In other Venice Biennale news, Qatar will build a permanent national pavilion in the Giardini – the first country to do so in 30 years, reports the Art Newspaper. (In the last 50 years, only Australia and South Korea have opened new national pavilions.) Though the project is not expected to be completed until next year, the site will be used during the architecture biennale this May for an installation by Pakistani architect Yasmeen Lari. The architect for the building has not yet been announced. Sheikha Al Mayassa bint Hamad bin Khalifa Al Thani,, chair of  Qatar Museums and commissioner of the Qatar Pavilion, said, ‘Qatar is proud to take its place in this international assembly, advancing our role as a global leader in cultural diplomacy.’

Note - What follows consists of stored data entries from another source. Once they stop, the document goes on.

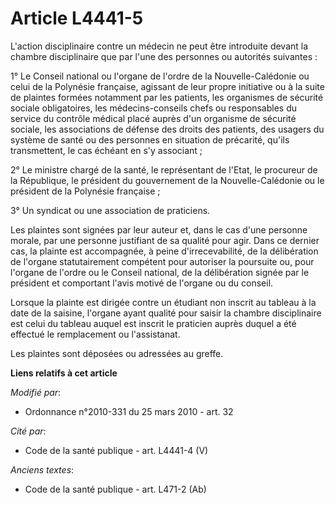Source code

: # Article L4441-5

L'action disciplinaire contre un médecin ne peut être introduite devant la chambre disciplinaire que par l'une des personnes
ou autorités suivantes : 

1° Le Conseil national ou l'organe de l'ordre de la Nouvelle-Calédonie ou celui de la Polynésie française, agissant de leur
propre initiative ou à la suite de plaintes formées notamment par les patients, les organismes de sécurité sociale
obligatoires, les médecins-conseils chefs ou responsables du service du contrôle médical placé auprès d'un organisme de
sécurité sociale, les associations de défense des droits des patients, des usagers du système de santé ou des personnes en
situation de précarité, qu'ils transmettent, le cas échéant en s'y associant ; 

2° Le ministre chargé de la santé, le représentant de l'Etat, le procureur de la République, le président du gouvernement de
la Nouvelle-Calédonie ou le président de la Polynésie française ; 

3° Un syndicat ou une association de praticiens. 

Les plaintes sont signées par leur auteur et, dans le cas d'une personne morale, par une personne justifiant de sa qualité
pour agir. Dans ce dernier cas, la plainte est accompagnée, à peine d'irrecevabilité, de la délibération de l'organe
statutairement compétent pour autoriser la poursuite ou, pour l'organe de l'ordre ou le Conseil national, de la délibération
signée par le président et comportant l'avis motivé de l'organe ou du conseil. 

Lorsque la plainte est dirigée contre un étudiant non inscrit au tableau à la date de la saisine, l'organe ayant qualité pour
saisir la chambre disciplinaire est celui du tableau auquel est inscrit le praticien auprès duquel a été effectué le
remplacement ou l'assistanat. 

Les plaintes sont déposées ou adressées au greffe.

**Liens relatifs à cet article**

_Modifié par_:

  - Ordonnance n°2010-331 du 25 mars 2010 - art. 32

_Cité par_:

  - Code de la santé publique - art. L4441-4 (V)

_Anciens textes_:

  - Code de la santé publique - art. L471-2 (Ab)
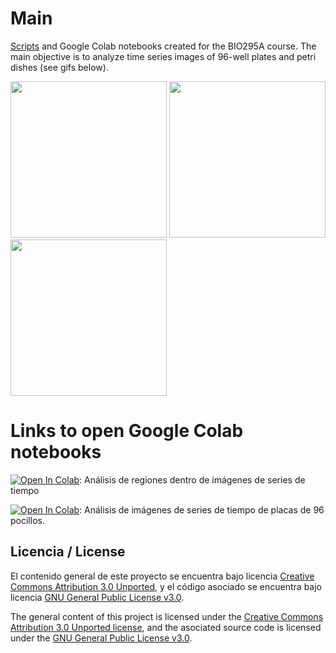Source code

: # Main
[Scripts](https://github.com/tcaceresm/BIO295A/tree/main/Scripts) and Google Colab notebooks created for the BIO295A course. The main objective is to analyze time series images of 96-well plates and petri dishes (see gifs below).

<img src="https://github.com/tcaceresm/BIO295A/blob/main/gifs_example/gif2.gif" width="250" height="250" />
<img src="https://github.com/tcaceresm/BIO295A/blob/main/gifs_example/gif_nina.gif" width="250" height="250" />
<img src="https://github.com/tcaceresm/BIO295A/blob/main/gifs_example/placas_gif.gif" width="250" height="250" />


# Links to open Google Colab notebooks

[![Open In Colab](https://colab.research.google.com/assets/colab-badge.svg)](https://colab.research.google.com/github/tcaceresm/BIO295A/blob/main/ColabNotebooks/analisis_regiones.ipynb): Análisis de regiones dentro de imágenes de series de tiempo

[![Open In Colab](https://colab.research.google.com/assets/colab-badge.svg)](https://colab.research.google.com/github/tcaceresm/BIO295A/blob/main/ColabNotebooks/96_wellplate_analysis.ipynb): Análisis de imágenes de series de tiempo de placas de 96 pocillos.

## Licencia / License
El contenido general de este proyecto se encuentra bajo licencia [Creative Commons Attribution 3.0 Unported](https://creativecommons.org/licenses/by/3.0/), y el código asociado se encuentra bajo licencia [GNU General Public License v3.0](LICENSE.md).

The general content of this project is licensed under the [Creative Commons Attribution 3.0 Unported license](https://creativecommons.org/licenses/by/3.0/), and the asociated source code is licensed under the [GNU General Public License v3.0](LICENSE.md).  

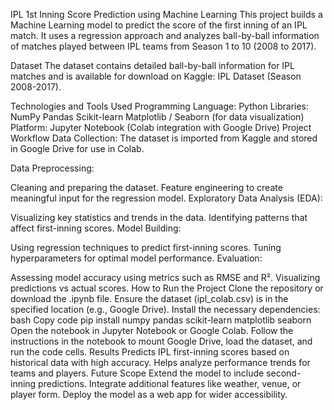 IPL 1st Inning Score Prediction using Machine Learning
This project builds a Machine Learning model to predict the score of the first inning of an IPL match. It uses a regression approach and analyzes ball-by-ball information of matches played between IPL teams from Season 1 to 10 (2008 to 2017).

Dataset
The dataset contains detailed ball-by-ball information for IPL matches and is available for download on Kaggle:
IPL Dataset (Season 2008-2017).

Technologies and Tools Used
Programming Language: Python
Libraries:
NumPy
Pandas
Scikit-learn
Matplotlib / Seaborn (for data visualization)
Platform: Jupyter Notebook (Colab integration with Google Drive)
Project Workflow
Data Collection:
The dataset is imported from Kaggle and stored in Google Drive for use in Colab.

Data Preprocessing:

Cleaning and preparing the dataset.
Feature engineering to create meaningful input for the regression model.
Exploratory Data Analysis (EDA):

Visualizing key statistics and trends in the data.
Identifying patterns that affect first-inning scores.
Model Building:

Using regression techniques to predict first-inning scores.
Tuning hyperparameters for optimal model performance.
Evaluation:

Assessing model accuracy using metrics such as RMSE and R².
Visualizing predictions vs actual scores.
How to Run the Project
Clone the repository or download the .ipynb file.
Ensure the dataset (ipl_colab.csv) is in the specified location (e.g., Google Drive).
Install the necessary dependencies:
bash
Copy code
pip install numpy pandas scikit-learn matplotlib seaborn
Open the notebook in Jupyter Notebook or Google Colab.
Follow the instructions in the notebook to mount Google Drive, load the dataset, and run the code cells.
Results
Predicts IPL first-inning scores based on historical data with high accuracy.
Helps analyze performance trends for teams and players.
Future Scope
Extend the model to include second-inning predictions.
Integrate additional features like weather, venue, or player form.
Deploy the model as a web app for wider accessibility.
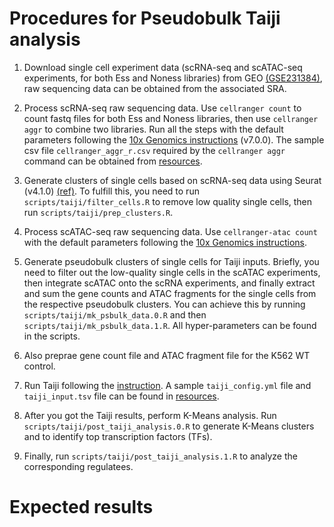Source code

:# Procedures for Pseudobulk Taiji analysis
1. Download single cell experiment data (scRNA-seq and scATAC-seq experiments, for both Ess and Noness libraries) from GEO [(GSE231384)](https://www.ncbi.xyz/geo/query/acc.cgi?acc=GSE231384), raw sequencing data can be obtained from the associated SRA.

2. Process scRNA-seq raw sequencing data. Use `cellranger count` to count fastq files for both Ess and Noness libraries, then use `cellranger aggr` to combine two libraries. Run all the steps with the default parameters following the [10x Genomics instructions](https://support.10xgenomics.com/single-cell-gene-expression/software/pipelines/latest/what-is-cell-ranger) (v7.0.0). The sample csv file `cellranger_aggr_r.csv` required by the `cellranger aggr` command can be obtained from [resources](https://github.com/yyaoisgood2021/HUB-screening/tree/main/resources/taiji).

3. Generate clusters of single cells based on scRNA-seq data using Seurat (v4.1.0) [(ref)](https://satijalab.org/seurat/). To fulfill this, you need to run `scripts/taiji/filter_cells.R` to remove low quality single cells, then run `scripts/taiji/prep_clusters.R`.  

4. Process scATAC-seq raw sequencing data. Use `cellranger-atac count` with the default parameters following the [10x Genomics instructions](https://support.10xgenomics.com/single-cell-atac/software/pipelines/latest/using/count).

5. Generate pseudobulk clusters of single cells for Taiji inputs. Briefly, you need to filter out the low-quality single cells in the scATAC experiments, then integrate scATAC onto the scRNA experiments, and finally extract and sum the gene counts and ATAC fragments for the single cells from the respective pseudobulk clusters. You can achieve this by running `scripts/taiji/mk_psbulk_data.0.R` and then `scripts/taiji/mk_psbulk_data.1.R`. All hyper-parameters can be found in the scripts.   

6. Also preprae gene count file and ATAC fragment file for the K562 WT control.

7. Run Taiji following the [instruction](https://taiji-pipeline.github.io/). A sample `taiji_config.yml` file and `taiji_input.tsv` file can be found in [resources](https://github.com/yyaoisgood2021/HUB-screening/tree/main/resources/taiji).

8. After you got the Taiji results, perform K-Means analysis. Run `scripts/taiji/post_taiji_analysis.0.R` to generate K-Means clusters and to identify top transcription factors (TFs).

9. Finally, run `scripts/taiji/post_taiji_analysis.1.R` to analyze the corresponding regulatees.


# Expected results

The painter and critic Walter Robinson, who was the first editor of Artnet Magazine, has died at the age of 74. Born in Wilmington, Delaware, Robinson moved to New York in 1968 to study psychology and art history at Columbia University. He soon became a fixture of the city’s art scene, beginning as editor of art journal Art-Rite in the early 1970s. In 1976, he cofounded the non-profit Printed Matter to publish artists’ books and later joined the artist-led initiative Collaborative Projects. Working as an editor for the East Village Eye and Art in America in the ’80s, Robinson become known for his wry humour and sharp criticism, and in 1995, he became the first editor of Artnet Magazine – ‘the first and best-known art magazine to be published solely on the internet’, as Robinson put it, which he led until the publication closed in 2012. In his art, Robinson was known for his sardonic depictions of consumer culture – which he shared with other members of the Pictures Generation – appropriating images from cheap fashion catalogues and photographs of fast food and pharmaceuticals. His work is held in the permanent collections of museums that include the Whitney Museum of American Art and the Museum of Modern Art, New York.

The husband of Brent Sikkema, the art dealer who was murdered in his home in Brazil in January 2024, has been charged in New York with hiring his killer. The New York Times reports that last Tuesday (11 Feb), Daniel Sikkema was arrested and charged with committing murder-for-hire, passport fraud and conspiracy to murder a person in a foreign country. In a statement, then-acting head of the U.S. attorney’s office in Manhattan, Danielle R. Sassoon, said that Daniel Sikkema’s actions were ‘a cold-blooded plot to murder’. His laywer, Richard Levitt, denied the charges, stating that the defendant ‘now as always maintains his innocence’.  If convicted, Daniel Sikkema faces a mandatory penalty of life imprisonment or death. Brent Sikkema was the founder of the gallery formerly known as Sikkema Jenkins & Co., he represented artists including Kara Walker. (On the anniversary of his death, the gallery renamed itself Sikkema Malloy Jenkins.)